How to Overcome Sports Performance Anxiety
Guided imagery, mindfulness help separate past fears from future possibilities.
Posted September 23, 2013 | Reviewed by Jessica Schrader
This blog curates the voices of the Division of Psychoanalysis (39) of the American Psychological Association. Mitchell Milch, LCSW, submits this post.
Performance anxieties are like fire alarms. They appear to exist outside of us but, in truth, are projections of what could’ve, should’ve or would’ve happened to us during childhood. These recollections or fantasies are pulled into consciousness by associations between what is going on now and what we recall happened, wish could have happened, or dreaded happening long ago. Here is how to defend against these phantoms from your past so they don’t influence your present.

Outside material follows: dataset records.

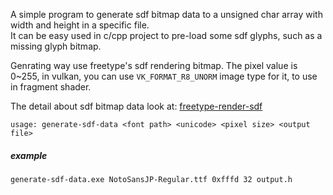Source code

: A simple program to generate sdf bitmap data to a unsigned char array with width and height in a specific file.  
It can be easy used in c/cpp project to pre-load some sdf glyphs, such as a missing glyph bitmap.

Genrating way use freetype's sdf rendering bitmap. The pixel value is 0~255, in vulkan, you can use `VK_FORMAT_R8_UNORM` image type for it, 
to use in fragment shader.

The detail about sdf bitmap data look at: [freetype-render-sdf](https://freetype.org/freetype2/docs/reference/ft2-glyph_retrieval.html#ft_render_mode_sdf)

```
usage: generate-sdf-data <font path> <unicode> <pixel size> <output file>
```

##### example
```
generate-sdf-data.exe NotoSansJP-Regular.ttf 0xfffd 32 output.h
```
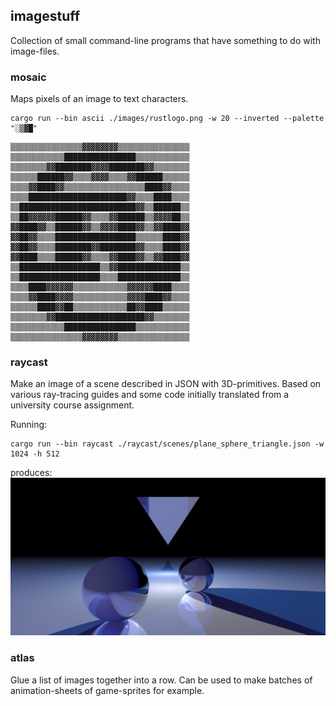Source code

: ## imagestuff

Collection of small command-line programs that have something to do with
image-files.

### mosaic
Maps pixels of an image to text characters.

```
cargo run --bin ascii ./images/rustlogo.png -w 20 --inverted --palette "░▒▓█"
```
```
▒▒▒▒▒▒▒▒▒▒▒▒▒▒▒▒▓▓▓▓▓▓▓▓▒▒▒▒▒▒▒▒▒▒▒▒▒▒▒▒
▒▒▒▒▒▒▒▒▒▒▒▒████████████████▒▒▒▒▒▒▒▒▒▒▒▒
▒▒▒▒▒▒▒▒▓▓████████▓▓▓▓████████▓▓▒▒▒▒▒▒▒▒
▒▒▒▒▒▒██████▓▓▒▒▒▒▓▓▓▓▒▒▒▒▓▓██████▒▒▒▒▒▒
▒▒▒▒▓▓████▓▓▒▒▒▒▒▒▒▒▒▒▒▒▒▒▒▒▒▒████▓▓▒▒▒▒
▒▒▒▒██████████████████████▓▓▒▒▒▒████▒▒▒▒
▒▒██████████████████████████▓▓▒▒██████▒▒
▒▒██▓▓▓▓▓▓██████▓▓▒▒▒▒▓▓██████▒▒▓▓▓▓██▒▒
▓▓████▓▓▒▒██████▓▓▒▒▓▓▓▓████▓▓▒▒▓▓████▓▓
▓▓██▓▓▒▒▒▒██████████████████▒▒▒▒▒▒████▓▓
▓▓██▓▓▒▒▒▒████████▓▓████████▓▓▒▒▒▒████▓▓
▓▓████▒▒▒▒██████▓▓▒▒▒▒▓▓████▓▓▒▒▓▓████▓▓
▒▒██████████████████▒▒▓▓██████████████▒▒
▒▒██████████████████▒▒▒▒██████████████▒▒
▒▒▒▒████▓▓▓▓▓▓▒▒▒▒▒▒▒▒▒▒▒▒▓▓▓▓▓▓████▒▒▒▒
▒▒▒▒▓▓████▓▓▓▓▒▒▒▒▒▒▒▒▒▒▒▒▓▓▓▓████▓▓▒▒▒▒
▒▒▒▒▒▒████▓▓██▒▒▒▒▒▒▒▒▒▒▒▒██▓▓████▒▒▒▒▒▒
▒▒▒▒▒▒▒▒▓▓████████████████████▓▓▒▒▒▒▒▒▒▒
▒▒▒▒▒▒▒▒▒▒▒▒████████████████▒▒▒▒▒▒▒▒▒▒▒▒
▒▒▒▒▒▒▒▒▒▒▒▒▒▒▒▒▓▓▓▓▓▓▓▓▒▒▒▒▒▒▒▒▒▒▒▒▒▒▒▒
```

### raycast
Make an image of a scene described in JSON with 3D-primitives. Based on various
ray-tracing guides and some code initially translated from a university course
assignment.

Running:
```
cargo run --bin raycast ./raycast/scenes/plane_sphere_triangle.json -w 1024 -h 512
```
produces:
![](raycast/renders/plane_sphere_triangle_1024x512.png)

### atlas
Glue a list of images together into a row. Can be used to make batches of
animation-sheets of game-sprites for example.
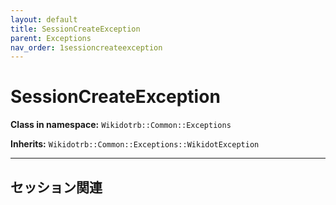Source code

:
 ```yaml
---
layout: default
title: SessionCreateException
parent: Exceptions
nav_order: 1sessioncreateexception
---
```


# SessionCreateException

**Class in namespace:** `Wikidotrb::Common::Exceptions`

**Inherits:** `Wikidotrb::Common::Exceptions::WikidotException`

---
セッション関連
---

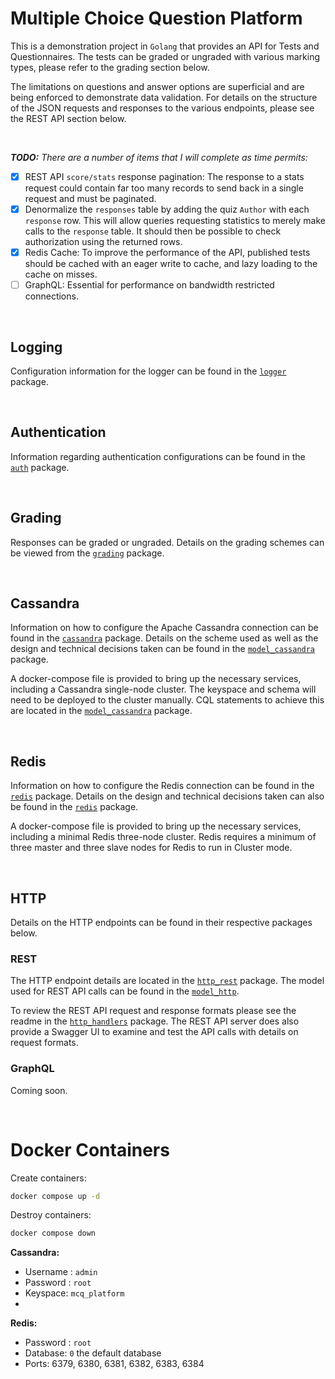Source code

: # Multiple Choice Question Platform

This is a demonstration project in `Golang` that provides an API for Tests and Questionnaires. The tests can be graded
or ungraded with various marking types, please refer to the grading section below.

The limitations on questions and answer options are superficial and are being enforced to demonstrate data validation.
For details on the structure of the JSON requests and responses to the various endpoints, please see the REST API section
below.

<br/>

**_TODO:_** _There are a number of items that I will complete as time permits:_

- [x] REST API `score/stats` response pagination: The response to a stats request could contain far too many records to 
      send back in a single request and must be paginated.
- [x] Denormalize the `responses` table by adding the quiz `Author` with each `response` row. This will allow queries
      requesting statistics to merely make calls to the `response` table. It should then be possible to check
      authorization using the returned rows.
- [x] Redis Cache: To improve the performance of the API, published tests should be cached with an eager write to cache, 
      and lazy loading to the cache on misses.
- [ ] GraphQL: Essential for performance on bandwidth restricted connections.

<br/>

## Logging

Configuration information for the logger can be found in the [`logger`](pkg/logger) package.

<br/>

## Authentication

Information regarding authentication configurations can be found in the [`auth`](pkg/auth) package.

<br/>

## Grading

Responses can be graded or ungraded. Details on the grading schemes can be viewed from the [`grading`](pkg/grading) package.

<br/>

## Cassandra

Information on how to configure the Apache Cassandra connection can be found in the [`cassandra`](pkg/cassandra) package.
Details on the scheme used as well as the design and technical decisions taken can be found in the
[`model_cassandra`](pkg/model/cassandra) package.

A docker-compose file is provided to bring up the necessary services, including a Cassandra single-node cluster. The
keyspace and schema will need to be deployed to the cluster manually. CQL statements to achieve this are located in the
[`model_cassandra`](pkg/model/cassandra) package.

<br/>

## Redis

Information on how to configure the Redis connection can be found in the [`redis`](pkg/redis) package.
Details on the design and technical decisions taken can also be found in the [`redis`](pkg/redis) package.

A docker-compose file is provided to bring up the necessary services, including a minimal Redis three-node cluster. Redis
requires a minimum of three master and three slave nodes for Redis to run in Cluster mode.

<br/>

## HTTP

Details on the HTTP endpoints can be found in their respective packages below. 

### REST

The HTTP endpoint details are located in the [`http_rest`](pkg/http/rest) package. The model used for REST API calls can
be found in the [`model_http`](pkg/model/http).

To review the REST API request and response formats please see the readme in the [`http_handlers`](pkg/http/rest/handlers)
package. The REST API server does also provide a Swagger UI to examine and test the API calls with details on request
formats.

### GraphQL

Coming soon.

<br/>

# Docker Containers

Create containers:
```bash
docker compose up -d
```

Destroy containers:
```bash
docker compose down
```

**Cassandra:**
- Username : `admin`
- Password : `root`
- Keyspace: `mcq_platform`
- 
**Redis:**
- Password : `root`
- Database: `0` the default database
- Ports: 6379, 6380, 6381, 6382, 6383, 6384
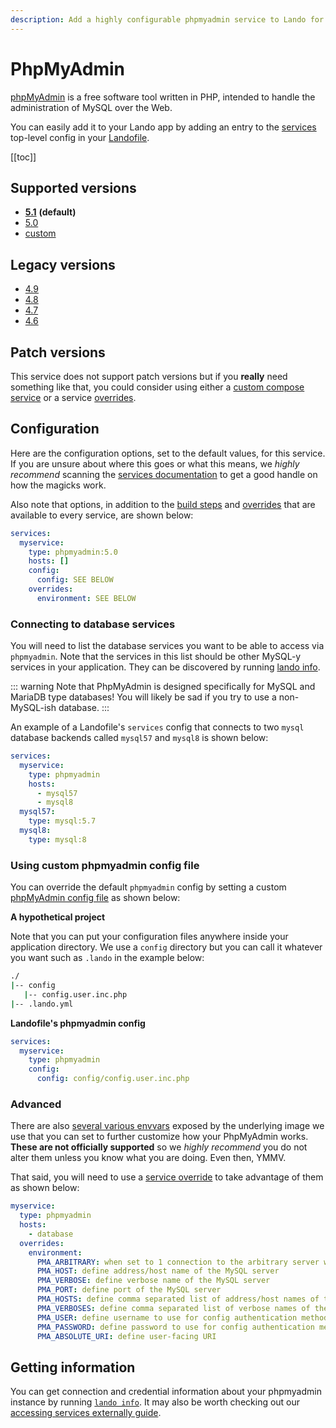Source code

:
 ```yaml
---
description: Add a highly configurable phpmyadmin service to Lando for local development with all the power of Docker and Docker Compose; connect all your databases for easy GUI goodness.
---
```


# PhpMyAdmin

[phpMyAdmin](https://www.phpmyadmin.net/) is a free software tool written in PHP, intended to handle the administration of MySQL over the Web.

You can easily add it to your Lando app by adding an entry to the [services](./../config/services.md) top-level config in your [Landofile](./../config/lando.md).

[[toc]]

## Supported versions

*   **[5.1](https://hub.docker.com/r/phpmyadmin/phpmyadmin/)** **(default)**
*   [5.0](https://hub.docker.com/r/phpmyadmin/phpmyadmin/)
*   [custom](./../config/services.md#advanced)

## Legacy versions

*   [4.9](https://hub.docker.com/r/phpmyadmin/phpmyadmin/)
*   [4.8](https://hub.docker.com/r/phpmyadmin/phpmyadmin/)
*   [4.7](https://hub.docker.com/r/phpmyadmin/phpmyadmin/)
*   [4.6](https://hub.docker.com/r/phpmyadmin/phpmyadmin/)

## Patch versions

This service does not support patch versions but if you **really** need something like that, you could consider using either a [custom compose service](./compose.md) or a service [overrides](./../config/services.md#overrides).

## Configuration

Here are the configuration options, set to the default values, for this service. If you are unsure about where this goes or what this means, we *highly recommend* scanning the [services documentation](./../config/services.md) to get a good handle on how the magicks work.

Also note that options, in addition to the [build steps](./../config/services.md#build-steps) and [overrides](./../config/services.md#overrides) that are available to every service, are shown below:

```yaml
services:
  myservice:
    type: phpmyadmin:5.0
    hosts: []
    config:
      config: SEE BELOW
    overrides:
      environment: SEE BELOW
```

### Connecting to database services

You will need to list the database services you want to be able to access via `phpmyadmin`. Note that the services in this list should be other MySQL-y services in your application. They can be discovered by running [lando info](./../cli/info.md).

::: warning Note that PhpMyAdmin is designed specifically for MySQL and MariaDB type databases!
You will likely be sad if you try to use a non-MySQL-ish database.
:::

An example of a Landofile's `services` config that connects to two `mysql` database backends called `mysql57` and `mysql8` is shown below:

```yaml
services:
  myservice:
    type: phpmyadmin
    hosts:
      - mysql57
      - mysql8
  mysql57:
    type: mysql:5.7
  mysql8:
    type: mysql:8
```

### Using custom phpmyadmin config file

You can override the default `phpmyadmin` config by setting a custom [phpMyAdmin config file](https://docs.phpmyadmin.net/en/latest/config.html) as shown below:

**A hypothetical project**

Note that you can put your configuration files anywhere inside your application directory. We use a `config` directory but you can call it whatever you want such as `.lando` in the example below:

```bash
./
|-- config
   |-- config.user.inc.php
|-- .lando.yml
```

**Landofile's phpmyadmin config**

```yaml
services:
  myservice:
    type: phpmyadmin
    config:
      config: config/config.user.inc.php
```

### Advanced

There are also [several various envvars](https://hub.docker.com/r/phpmyadmin/phpmyadmin/) exposed by the underlying image we use that you can set to further customize how your PhpMyAdmin works. **These are not officially supported** so we *highly recommend* you do not alter them unless you know what you are doing. Even then, YMMV.

That said, you will need to use a [service override](./../config/services.md#overrides) to take advantage of them as shown below:

```yaml
myservice:
  type: phpmyadmin
  hosts:
    - database
  overrides:
    environment:
      PMA_ARBITRARY: when set to 1 connection to the arbitrary server will be allowed
      PMA_HOST: define address/host name of the MySQL server
      PMA_VERBOSE: define verbose name of the MySQL server
      PMA_PORT: define port of the MySQL server
      PMA_HOSTS: define comma separated list of address/host names of the MySQL servers
      PMA_VERBOSES: define comma separated list of verbose names of the MySQL servers
      PMA_USER: define username to use for config authentication method
      PMA_PASSWORD: define password to use for config authentication method
      PMA_ABSOLUTE_URI: define user-facing URI
```

## Getting information

You can get connection and credential information about your phpmyadmin instance by running [`lando info`](./../cli/info.md). It may also be worth checking out our [accessing services externally guide](./../guides/external-access.md).

<RelatedGuides tag="PhpMyAdmin"/>
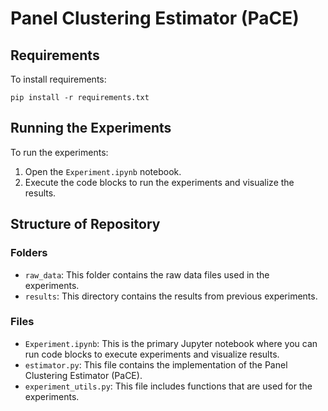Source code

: # Panel Clustering Estimator (PaCE)


## Requirements
To install requirements:

```setup
pip install -r requirements.txt
```

## Running the Experiments
To run the experiments:
1. Open the `Experiment.ipynb` notebook.
2. Execute the code blocks to run the experiments and visualize the results.


## Structure of Repository

### Folders
- `raw_data`: This folder contains the raw data files used in the experiments.
- `results`: This directory contains the results from previous experiments.

### Files
- `Experiment.ipynb`: This is the primary Jupyter notebook where you can run code blocks to execute experiments and visualize results.
- `estimator.py`: This file contains the implementation of the Panel Clustering Estimator (PaCE).
- `experiment_utils.py`: This file includes functions that are used for the experiments.
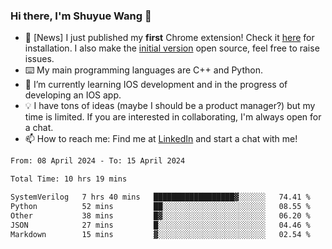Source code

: ### Hi there, I'm Shuyue Wang 👋

- 🎉 [News] I just published my **first** Chrome extension! Check it [here](https://chrome.google.com/webstore/detail/aiofdhjednbbfajbcpmgbblpljncfnkh) for installation. I also make the [initial version](https://github.com/wangsy503/PennCalendar) open source, feel free to raise issues.
- ⌨️ My main programming languages are C++ and Python.
- 🌱 I’m currently learning IOS development and in the progress of developing an IOS app.
- 💡 I have tons of ideas (maybe I should be a product manager?) but my time is limited. If you are interested in collaborating, I'm always open for a chat.
- 📫 How to reach me: Find me at [LinkedIn](https://www.linkedin.com/in/shuyuew/) and start a chat with me!

<!--
**wangsy503/wangsy503** is a ✨ _special_ ✨ repository because its `README.md` (this file) appears on your GitHub profile.

Here are some ideas to get you started:

- 🔭 I’m currently working on ...
- 🌱 I’m currently learning ...
- 👯 I’m looking to collaborate on ...
- 🤔 I’m looking for help with ...
- 💬 Ask me about ...
- 📫 How to reach me: ...
- 😄 Pronouns: ...
- ⚡ Fun fact: ...
-->
<!--START_SECTION:waka-->

```txt
From: 08 April 2024 - To: 15 April 2024

Total Time: 10 hrs 19 mins

SystemVerilog   7 hrs 40 mins   ██████████████████▓░░░░░░   74.41 %
Python          52 mins         ██░░░░░░░░░░░░░░░░░░░░░░░   08.55 %
Other           38 mins         █▓░░░░░░░░░░░░░░░░░░░░░░░   06.20 %
JSON            27 mins         █░░░░░░░░░░░░░░░░░░░░░░░░   04.46 %
Markdown        15 mins         ▓░░░░░░░░░░░░░░░░░░░░░░░░   02.54 %
```

<!--END_SECTION:waka-->
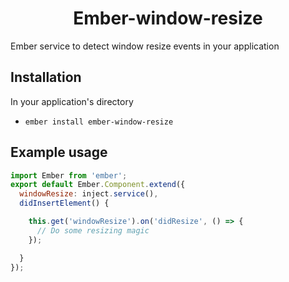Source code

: <h1 align="center">Ember-window-resize</h1>

Ember service to detect window resize events in your application

## Installation

In your application's directory

* `ember install ember-window-resize`


## Example usage

```javascript
import Ember from 'ember';
export default Ember.Component.extend({
  windowResize: inject.service(),
  didInsertElement() {

    this.get('windowResize').on('didResize', () => {
      // Do some resizing magic
    });

  }
});
```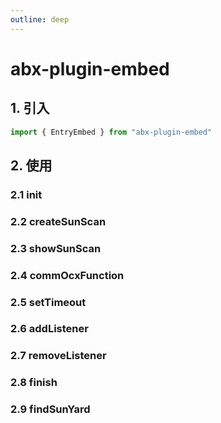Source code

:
 ```yaml
---
outline: deep
---
```

# abx-plugin-embed


## 1. 引入
```javascript
import { EntryEmbed } from "abx-plugin-embed"
```
## 2. 使用
### 2.1 init


### 2.2 createSunScan


### 2.3 showSunScan


### 2.4 commOcxFunction


### 2.5 setTimeout


### 2.6 addListener


### 2.7 removeListener


### 2.8 finish


### 2.9 findSunYard

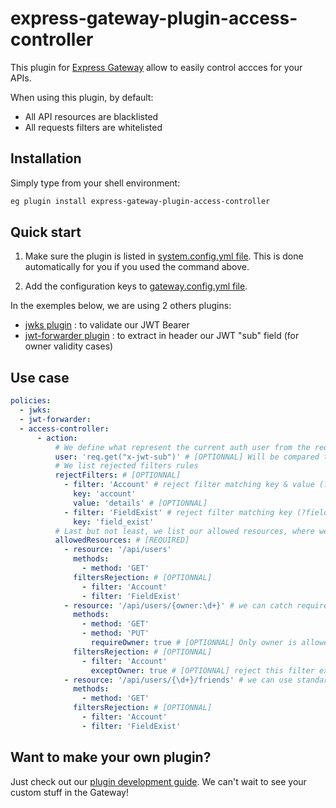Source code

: # express-gateway-plugin-access-controller

This plugin for [Express Gateway](https://express-gateway.io) allow to easily control accces for your APIs.

When using this plugin, by default:

- All API resources are blacklisted
- All requests filters are whitelisted

## Installation

Simply type from your shell environment:

```bash
eg plugin install express-gateway-plugin-access-controller
```

## Quick start

1. Make sure the plugin is listed in [system.config.yml file](https://www.express-gateway.io/docs/configuration/system.config.yml/).
   This is done automatically for you if you used the command above.

2. Add the configuration keys to [gateway.config.yml file](https://www.express-gateway.io/docs/configuration/gateway.config.yml/).

In the exemples below, we are using 2 others plugins:

- [jwks plugin](https://github.com/DrMegavolt/express-gateway-plugin-jwks) : to validate our JWT Bearer
- [jwt-forwarder plugin](https://github.com/xavier-rodet/express-gateway-plugin-jwt-forwarder) : to extract in header our JWT "sub" field (for owner validity cases)

## Use case

```yaml
policies:
  - jwks:
  - jwt-forwarder:
  - access-controller:
      - action:
          # We define what represent the current auth user from the request (it will be evaled on runtime)
          user: 'req.get("x-jwt-sub")' # [OPTIONNAL] Will be compared to owner of the resource uri when using options like 'requireOwner' or 'exceptOwner'
          # We list rejected filters rules
          rejectFilters: # [OPTIONNAL]
            - filter: 'Account' # reject filter matching key & value (?account=details)
              key: 'account'
              value: 'details' # [OPTIONNAL]
            - filter: 'FieldExist' # reject filter matching key (?field_exist or ?field_exist=whatever)
              key: 'field_exist'
          # Last but not least, we list our allowed resources, where we can plug our desired rejected filters rules set above
          allowedResources: # [REQUIRED]
            - resource: '/api/users'
              methods:
                - method: 'GET'
              filtersRejection: # [OPTIONNAL]
                - filter: 'Account'
                - filter: 'FieldExist'
            - resource: '/api/users/{owner:\d+}' # we can catch required owner using "{owner:x}", we x is a standard regex pattern
              methods:
                - method: 'GET'
                - method: 'PUT'
                  requireOwner: true # [OPTIONNAL] Only owner is allowed to use this method
              filtersRejection: # [OPTIONNAL]
                - filter: 'Account'
                  exceptOwner: true # [OPTIONNAL] reject this filter excepted for owner
            - resource: '/api/users/{\d+}/friends' # we can use standard regex pattern inside "{}"
              methods:
                - method: 'GET'
              filtersRejection: # [OPTIONNAL]
                - filter: 'Account'
                - filter: 'FieldExist'
```

## Want to make your own plugin?

Just check out our [plugin development guide](https://www.express-gateway.io/docs/plugins/).
We can't wait to see your custom stuff in the Gateway!
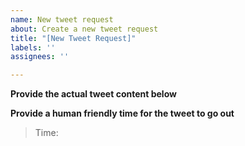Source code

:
 ```yaml
---
name: New tweet request
about: Create a new tweet request
title: "[New Tweet Request]"
labels: ''
assignees: ''

---
```


**Provide the actual tweet content below**
<!-- Input your tweet content exactly below the commented colons -->
<!--::-->

<!--::-->

**Provide a human friendly time for the tweet to go out**
<!-- in dd-MM-yyyy format -->

>Time: 
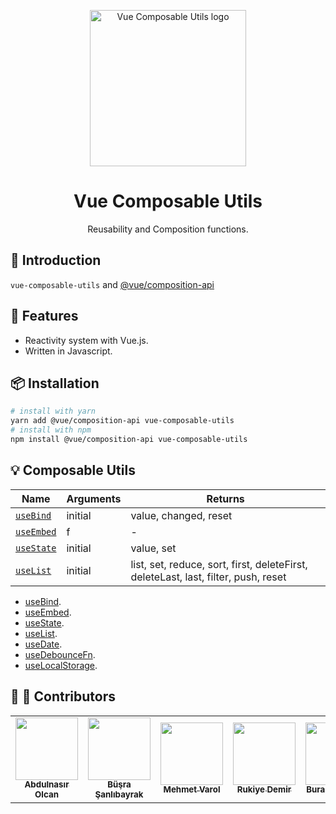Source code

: <p align="center"><a href="/"><img width="250" src="https://vue-composable-utils.netlify.app/assets/vue-composable-utils-logo.svg" alt="Vue Composable Utils logo"></a></p>
<h1 align="center">Vue Composable Utils</h1>
<p align="center">Reusability and Composition functions.</p>

## :sunflower: Introduction

`vue-composable-utils` and [@vue/composition-api](https://github.com/vuejs/composition-api)

## :rocket: Features

- Reactivity system with Vue.js.
- Written in Javascript.

## :package: Installation

```bash
# install with yarn
yarn add @vue/composition-api vue-composable-utils
# install with npm
npm install @vue/composition-api vue-composable-utils
```

## :bulb: Composable Utils

| Name                        | Arguments | Returns                                                                            |
| --------------------------- | --------- | ---------------------------------------------------------------------------------- |
| [`useBind`](./useBind.md)   | initial   | value, changed, reset                                                              |
| [`useEmbed`](./useEmbed.md) | f         | -                                                                                  |
| [`useState`](./useState.md) | initial   | value, set                                                                         |
| [`useList`](./useList.md)   | initial   | list, set, reduce, sort, first, deleteFirst, deleteLast, last, filter, push, reset |

- [useBind](./useBind.md).
- [useEmbed](./useEmbed.md).
- [useState](./useState.md).
- [useList](./useList.md).
- [useDate](./useData.md).
- [useDebounceFn](./useDebounceFn.md).
- [useLocalStorage](./useLocalStorage.md).

## :man: :woman: Contributors

<table>
  <tr>
    <td align="center"><a href="#"><img src="https://vue-composable-utils.netlify.app//contributors/logo-1.png" width="100px;" alt=""/><br /><sub><b>Abdulnasır Olcan</b></sub></a></td>
    <td align="center"><a href="#"><img src="https://vue-composable-utils.netlify.app//contributors/logo-2.png" width="100px;" alt=""/><br /><sub><b>Büşra Şanlıbayrak</b></sub></a></td>
    <td align="center"><a href="#"><img src="https://vue-composable-utils.netlify.app//contributors/logo-3.png" width="100px;" alt=""/><br /><sub><b>Mehmet Varol</b></sub></a></td>
    <td align="center"><a href="#"><img src="https://vue-composable-utils.netlify.app//contributors/logo-2.png" width="100px;" alt=""/><br /><sub><b>Rukiye Demir</b></sub></a></td>
    <td align="center"><a href="#"><img src="https://vue-composable-utils.netlify.app//contributors/logo-3.png" width="100px;" alt=""/><br /><sub><b>Burak Küçükali</b></sub></a></td>
    <td align="center"><a href="#"><img src="https://vue-composable-utils.netlify.app//contributors/logo-4.png" width="100px;" alt=""/><br /><sub><b>İlker İsmailoğlu</b></sub></a></td>
    <td align="center"><a href="#"><img src="https://vue-composable-utils.netlify.app//contributors/logo-1.png" width="100px;" alt=""/><br /><sub><b>Güvenç Terzierol</b></sub></a></td>
  </tr>
</table>

<ToggleDarkMode/>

How do you feel as you toe the starting line at a running race or face the jump ball at your rec league basketball game or wait for the opening serve at your health club tennis tournament? If you’re like me and millions of other motivated, recreational athletes around the country, your instinctive effort to protect yourself from perceived threat or the expectation of threat may make you lose sight of why you’re running of jumping or returning serve in the first place. You lose your focus often without even realizing it.
Both outcomes are fraught: you’re as scared stiff by the possibility of success as you are by the possibility of failure. Running fast is as fear-inducing as running slowly. Or perhaps, you’re frightened of losing control of your body when tired. Most importantly, you’re unaware of these influences that control you. These influences include self-defeating behaviors such as inadequate or excessive warm-ups, poor pacing, and inattentiveness to running form (insert your sport’s equivalents here). These performance anxieties that swallow us are the modern byproducts of archaic fears of disapproval, rejection, envy, abandonment, and annihilation, etc.
The key to managing these performance anxieties is to disarm the fire alarms. By controlling your emotional thermostat you preclude the need to defend against it in self-defeating ways. Stay calm and you won’t have to deploy self-defeating strategies in search of calm. In this state of focused readiness, you can know the difference between what is inside you outside you, and what has already happened versus what may occur. What are the real and the perceived, emotional risks of giving your best effort? In a state of maintained centeredness, you can know the difference. Distancing your current effort from the expectations and results of previous efforts, most often you can see the current risks as reasonable and justified.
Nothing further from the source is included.